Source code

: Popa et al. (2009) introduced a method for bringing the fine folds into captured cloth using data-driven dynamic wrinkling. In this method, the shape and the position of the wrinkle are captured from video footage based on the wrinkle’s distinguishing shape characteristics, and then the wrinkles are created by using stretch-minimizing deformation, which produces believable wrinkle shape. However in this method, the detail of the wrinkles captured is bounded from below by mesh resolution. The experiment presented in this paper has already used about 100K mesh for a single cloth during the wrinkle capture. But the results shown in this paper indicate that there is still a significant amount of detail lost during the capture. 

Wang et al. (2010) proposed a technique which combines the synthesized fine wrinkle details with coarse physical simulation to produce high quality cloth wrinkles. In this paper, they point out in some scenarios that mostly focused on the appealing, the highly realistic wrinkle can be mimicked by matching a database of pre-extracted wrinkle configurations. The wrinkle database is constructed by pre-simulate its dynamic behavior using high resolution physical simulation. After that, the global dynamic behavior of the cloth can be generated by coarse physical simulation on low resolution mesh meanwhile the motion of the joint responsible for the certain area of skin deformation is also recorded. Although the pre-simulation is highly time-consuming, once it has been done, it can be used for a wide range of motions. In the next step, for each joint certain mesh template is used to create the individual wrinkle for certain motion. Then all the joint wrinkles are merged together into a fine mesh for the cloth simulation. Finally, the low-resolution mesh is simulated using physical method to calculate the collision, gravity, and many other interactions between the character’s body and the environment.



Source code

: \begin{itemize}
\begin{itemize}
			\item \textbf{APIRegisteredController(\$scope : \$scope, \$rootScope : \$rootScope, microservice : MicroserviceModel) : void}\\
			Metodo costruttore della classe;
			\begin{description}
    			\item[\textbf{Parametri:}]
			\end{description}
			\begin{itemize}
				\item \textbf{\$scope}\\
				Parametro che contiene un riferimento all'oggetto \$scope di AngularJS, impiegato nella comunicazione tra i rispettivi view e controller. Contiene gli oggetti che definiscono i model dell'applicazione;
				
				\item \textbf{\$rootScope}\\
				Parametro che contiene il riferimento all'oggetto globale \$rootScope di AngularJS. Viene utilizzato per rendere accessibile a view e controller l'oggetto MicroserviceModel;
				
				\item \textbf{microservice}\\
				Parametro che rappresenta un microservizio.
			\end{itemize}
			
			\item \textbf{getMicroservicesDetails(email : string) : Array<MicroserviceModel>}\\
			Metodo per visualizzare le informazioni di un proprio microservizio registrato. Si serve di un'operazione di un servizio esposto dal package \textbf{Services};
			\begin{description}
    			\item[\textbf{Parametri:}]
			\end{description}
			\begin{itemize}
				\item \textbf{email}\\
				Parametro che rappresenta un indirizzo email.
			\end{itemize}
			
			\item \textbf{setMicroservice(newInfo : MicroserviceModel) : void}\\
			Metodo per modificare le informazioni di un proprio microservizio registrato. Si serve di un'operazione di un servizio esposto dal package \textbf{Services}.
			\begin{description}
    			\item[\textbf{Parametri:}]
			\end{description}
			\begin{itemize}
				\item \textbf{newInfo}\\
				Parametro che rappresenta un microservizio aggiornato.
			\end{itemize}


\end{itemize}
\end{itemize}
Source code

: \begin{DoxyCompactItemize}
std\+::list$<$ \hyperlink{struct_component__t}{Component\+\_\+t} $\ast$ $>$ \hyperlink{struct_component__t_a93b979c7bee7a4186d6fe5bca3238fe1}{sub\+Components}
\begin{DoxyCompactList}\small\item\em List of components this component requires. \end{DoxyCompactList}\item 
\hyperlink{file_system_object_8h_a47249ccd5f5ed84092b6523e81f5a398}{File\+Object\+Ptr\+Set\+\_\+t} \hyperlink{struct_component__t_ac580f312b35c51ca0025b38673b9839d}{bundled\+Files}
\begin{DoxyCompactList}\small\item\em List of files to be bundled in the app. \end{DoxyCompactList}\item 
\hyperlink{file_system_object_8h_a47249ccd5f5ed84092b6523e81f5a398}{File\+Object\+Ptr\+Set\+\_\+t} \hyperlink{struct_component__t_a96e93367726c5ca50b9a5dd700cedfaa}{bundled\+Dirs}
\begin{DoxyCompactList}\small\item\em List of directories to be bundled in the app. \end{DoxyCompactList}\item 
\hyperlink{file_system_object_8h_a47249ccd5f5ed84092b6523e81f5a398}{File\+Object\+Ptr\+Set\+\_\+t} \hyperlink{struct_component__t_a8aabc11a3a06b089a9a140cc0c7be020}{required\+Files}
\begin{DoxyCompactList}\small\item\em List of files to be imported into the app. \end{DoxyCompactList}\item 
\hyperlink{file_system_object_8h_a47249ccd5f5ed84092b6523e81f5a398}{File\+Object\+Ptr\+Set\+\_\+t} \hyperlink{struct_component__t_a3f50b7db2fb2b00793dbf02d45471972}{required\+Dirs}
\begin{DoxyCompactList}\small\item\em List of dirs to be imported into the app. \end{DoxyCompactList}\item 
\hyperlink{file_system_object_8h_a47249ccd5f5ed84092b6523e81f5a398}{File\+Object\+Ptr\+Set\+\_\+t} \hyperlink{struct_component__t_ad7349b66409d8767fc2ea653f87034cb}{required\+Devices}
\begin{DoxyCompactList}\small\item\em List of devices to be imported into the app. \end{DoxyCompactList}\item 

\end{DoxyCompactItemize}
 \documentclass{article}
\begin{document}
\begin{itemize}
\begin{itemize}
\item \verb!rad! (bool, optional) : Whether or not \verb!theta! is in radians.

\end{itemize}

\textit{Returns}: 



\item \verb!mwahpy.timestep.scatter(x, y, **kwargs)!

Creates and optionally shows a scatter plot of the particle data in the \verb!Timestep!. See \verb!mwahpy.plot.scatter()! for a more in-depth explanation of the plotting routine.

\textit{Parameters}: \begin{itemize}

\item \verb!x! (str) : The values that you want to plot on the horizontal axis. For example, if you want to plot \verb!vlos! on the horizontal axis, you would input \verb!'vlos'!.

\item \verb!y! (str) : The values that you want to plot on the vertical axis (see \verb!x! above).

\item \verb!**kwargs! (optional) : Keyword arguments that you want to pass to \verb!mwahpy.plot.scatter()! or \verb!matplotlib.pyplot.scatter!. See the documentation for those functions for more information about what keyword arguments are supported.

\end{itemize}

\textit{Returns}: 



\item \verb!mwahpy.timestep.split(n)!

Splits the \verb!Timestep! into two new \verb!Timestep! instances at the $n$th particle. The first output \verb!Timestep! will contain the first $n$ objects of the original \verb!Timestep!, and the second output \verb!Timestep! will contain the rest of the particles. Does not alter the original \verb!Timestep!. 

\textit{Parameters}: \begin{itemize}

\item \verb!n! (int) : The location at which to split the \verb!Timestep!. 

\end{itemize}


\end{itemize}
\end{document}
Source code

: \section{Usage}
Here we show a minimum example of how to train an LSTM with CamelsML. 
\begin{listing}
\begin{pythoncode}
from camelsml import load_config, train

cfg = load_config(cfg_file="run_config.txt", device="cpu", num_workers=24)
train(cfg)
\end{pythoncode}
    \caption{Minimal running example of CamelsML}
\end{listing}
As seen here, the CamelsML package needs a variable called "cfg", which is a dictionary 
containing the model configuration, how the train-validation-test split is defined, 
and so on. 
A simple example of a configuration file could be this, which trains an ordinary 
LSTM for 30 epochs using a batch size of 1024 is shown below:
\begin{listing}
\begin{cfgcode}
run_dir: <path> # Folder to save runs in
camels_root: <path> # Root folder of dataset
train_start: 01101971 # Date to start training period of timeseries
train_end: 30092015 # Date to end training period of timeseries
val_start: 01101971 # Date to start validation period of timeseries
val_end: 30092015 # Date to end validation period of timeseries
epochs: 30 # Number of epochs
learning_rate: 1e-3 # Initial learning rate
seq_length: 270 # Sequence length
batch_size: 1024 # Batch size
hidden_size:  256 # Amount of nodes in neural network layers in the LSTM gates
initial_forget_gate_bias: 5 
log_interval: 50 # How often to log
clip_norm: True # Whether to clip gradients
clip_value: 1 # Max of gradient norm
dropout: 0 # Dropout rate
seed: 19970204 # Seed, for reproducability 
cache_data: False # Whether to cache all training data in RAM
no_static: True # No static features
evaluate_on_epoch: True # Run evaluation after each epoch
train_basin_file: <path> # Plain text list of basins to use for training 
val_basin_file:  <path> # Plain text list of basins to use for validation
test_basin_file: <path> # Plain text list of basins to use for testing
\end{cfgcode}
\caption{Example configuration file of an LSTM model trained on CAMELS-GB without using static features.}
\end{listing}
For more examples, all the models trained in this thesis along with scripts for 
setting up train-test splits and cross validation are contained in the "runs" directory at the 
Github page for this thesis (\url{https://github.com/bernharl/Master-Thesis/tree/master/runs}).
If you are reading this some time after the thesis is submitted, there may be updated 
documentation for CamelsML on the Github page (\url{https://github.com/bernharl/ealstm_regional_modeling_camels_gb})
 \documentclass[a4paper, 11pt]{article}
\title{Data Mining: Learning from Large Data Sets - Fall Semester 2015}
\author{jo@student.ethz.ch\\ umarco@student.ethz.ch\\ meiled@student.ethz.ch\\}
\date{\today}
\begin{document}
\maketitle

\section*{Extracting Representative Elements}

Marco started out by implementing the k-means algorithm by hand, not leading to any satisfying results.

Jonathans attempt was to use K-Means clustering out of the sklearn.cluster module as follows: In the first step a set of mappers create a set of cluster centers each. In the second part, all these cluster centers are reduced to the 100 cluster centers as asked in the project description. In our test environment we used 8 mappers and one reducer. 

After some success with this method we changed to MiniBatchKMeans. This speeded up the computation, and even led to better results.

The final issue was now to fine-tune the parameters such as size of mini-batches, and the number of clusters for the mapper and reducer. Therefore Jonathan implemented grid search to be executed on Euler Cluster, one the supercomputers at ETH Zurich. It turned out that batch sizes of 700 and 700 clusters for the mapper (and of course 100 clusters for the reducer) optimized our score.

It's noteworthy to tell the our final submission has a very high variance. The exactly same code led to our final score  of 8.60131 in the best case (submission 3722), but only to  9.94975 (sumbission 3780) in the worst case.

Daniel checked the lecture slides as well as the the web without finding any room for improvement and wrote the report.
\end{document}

• • • • • • •

## What the exercise asks
Using the listing above, count how many lines contain the word "trained" and, please, write only that number.

## Task answer
2